Quelques problèmes récurrents :

  • La plupart des étudiants qui assistent au cours n'ont pas de véritables problèmes méthodologiques. Plusieurs étudiants continuent néanmoins à ignorer complètement l'approche méthodologique de l'exercice du commentaire composé, noyant leur épreuve dans de longues récitations (apprises par cœur) sans rapport avec la consigne juste pour remplir la feuille de l'examen. D'autres oublient complètement de poser une problématique, de proposer un plan ou se contentent par paresse intellectuelle de transformer la consigne en plan !

  • Une dizaine d'étudiants continuent à croire qu'Hernani est un roman, ou peut-être ne savent pas la différence entre un roman, un poème et une pièce de théâtre !

  • Les problèmes les plus graves sont les problèmes de langue. C'est très décevant de constater que beaucoup d'étudiants en S4 ont encore des problèmes basiques (de lexique, de conjugaison, de grammaire et de syntaxe) qu'ils auraient dû régler au collège ou au lycée. Je les invite donc à réviser les leçons de grammaire en rapport avec :

– Les pronoms personnels (le, la, lui, leur)

– Le pronom relatif (dont) qui semble poser un réel problème puisqu'il est utilisé à tort et à travers.

– L'accord des noms et l'accord du participe passé. (Je tiens à souligner que le personnage est nom masculin et donc on écrit « personnage principal » et non « un personnage principale » comme le font un bon nombre de copies !

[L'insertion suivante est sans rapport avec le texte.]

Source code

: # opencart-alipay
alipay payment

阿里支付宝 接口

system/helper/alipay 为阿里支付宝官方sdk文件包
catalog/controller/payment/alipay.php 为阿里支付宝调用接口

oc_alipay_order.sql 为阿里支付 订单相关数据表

– La structure de la phrase : sujet – verbe – complément (souvent malmenée)

– L'infinitif et le participe : beaucoup d'étudiants ne mettent pas le verbe à l'infinitif après une préposition ou après un autre verbe (règle élémentaire), d'autres, au contraire, laissent tous les verbes à l'infinitif.

– La structure impersonnelle : « il s'agit » s'utilise toujours avec l'impersonnel (il) et non avec autre chose !

– La nominalisation : beaucoup étudiants n'ont pas su trouver le nom qui vient du verbe supplier !

– Beaucoup d'impropriétés lexicales (Doña Sol est une femme, non un personnage femelle), don Ruy Gomez n'est pas « le duc de doña Sol » ; on parle du siècle des Lumières et non du siècle de la Lumière, de l'aveu, non de l'avouement, de la pitié non de la pitier quant à ceux qui placent l'action de la pièce après la Deuxième Guerre mondiale, c'est sans commentaire !

Félicitations à ceux qui ont validé le module (comme d'habitude, on a eu droit à quelques excellentes copies) et bonne chance à ceux qui devront passer le rattrapage. J'espère que ce rapport les aidera à mieux préparer l'épreuve qui reste parfaitement à la portée d'un étudiant moyen.